Die in ihrer ursprünglichen Form erhaltene Fachwerkkirche wurde 1625 erbaut, im 18. Jahrhundert erhielt sie neue Fenster (um 1750) und nach weiteren 75 Jahren einen freistehenden zweigeschossigen Fachwerkturm.
Das Geläut im Turm besteht aus zwei Stahlgussglocken von 1919.
Die Kirche kann über ein Nordportal betreten werden, über das Westportal gelangt man in den Turm. Die Ostwand ist fensterlos.
Der Innenraum ist flachgedeckt. Die zumeist hölzerne Ausstattung ist schlicht.
Der Altaraufsatz wurde 1911 vom Grabower Tischler Müller und dem Brunower Pastor Wilhelmi geschaffen.

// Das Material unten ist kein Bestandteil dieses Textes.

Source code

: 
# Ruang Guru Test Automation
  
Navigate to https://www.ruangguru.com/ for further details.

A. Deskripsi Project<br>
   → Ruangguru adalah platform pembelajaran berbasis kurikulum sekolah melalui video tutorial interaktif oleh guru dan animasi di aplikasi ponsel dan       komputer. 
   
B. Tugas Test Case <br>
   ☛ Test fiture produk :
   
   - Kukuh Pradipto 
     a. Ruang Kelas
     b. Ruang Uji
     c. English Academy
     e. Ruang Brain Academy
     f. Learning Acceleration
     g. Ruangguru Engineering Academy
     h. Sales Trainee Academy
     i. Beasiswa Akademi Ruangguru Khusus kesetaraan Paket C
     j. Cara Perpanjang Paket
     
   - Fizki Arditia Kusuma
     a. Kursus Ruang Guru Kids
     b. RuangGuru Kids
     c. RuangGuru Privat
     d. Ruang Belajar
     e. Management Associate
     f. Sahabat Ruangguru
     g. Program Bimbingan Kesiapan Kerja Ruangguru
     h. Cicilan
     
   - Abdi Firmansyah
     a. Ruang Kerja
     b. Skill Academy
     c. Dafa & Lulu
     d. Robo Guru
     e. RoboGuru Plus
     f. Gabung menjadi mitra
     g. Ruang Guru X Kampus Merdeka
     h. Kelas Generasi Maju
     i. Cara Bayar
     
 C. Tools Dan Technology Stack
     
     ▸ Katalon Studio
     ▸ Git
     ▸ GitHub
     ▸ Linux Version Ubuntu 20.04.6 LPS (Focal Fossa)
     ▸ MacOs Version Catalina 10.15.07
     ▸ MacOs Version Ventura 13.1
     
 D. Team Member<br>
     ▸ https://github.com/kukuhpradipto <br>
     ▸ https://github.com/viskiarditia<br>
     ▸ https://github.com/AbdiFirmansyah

Kanzel und Gestühl sind größtenteils aus dem Jahr 1625 erhalten und äußerst sehenswert. Der Kanzelkorb wird von einer Frauengestalt getragen, wertvolle Intarsienarbeiten an der Brüstung wurden während der Amtszeit Wilhelmi's freigelegt. Die Wangen des Bankgestühls sind mit geschnitzten Tierbildern versehen.
Das Altarbild malte 1841 R.F.K. Suhrlandt. Es zeigt den "Betenden Jesus im Garten Gethsemane" und ist ein Geschenk des Großherzogs an die Brunower Kirche. Das Bild hängt derzeit an der Südwand. An der Nordwand hängen Gedenktafeln für die Gefallenen der beiden Weltkriege. An der Ostwand sind Figuren eines Schnitzaltares zu finden. Die gusseiserne Taufe hat eine silberne Taufschale. An der nördlichen Seite der Westwand steht eine Empore, daneben auf einem Podest die Lütkemüller-Orgel aus dem Jahr 1871. Unter der Empore sind Tafeln mit den Namen der in Brunow wirkenden Pastoren aufgehängt.
Der Kirchhof wird von einer Feldsteintrockenmauer begrenzt.
Außerhalb des Kirchhofes steht im Norden das Kriegerdenkmal.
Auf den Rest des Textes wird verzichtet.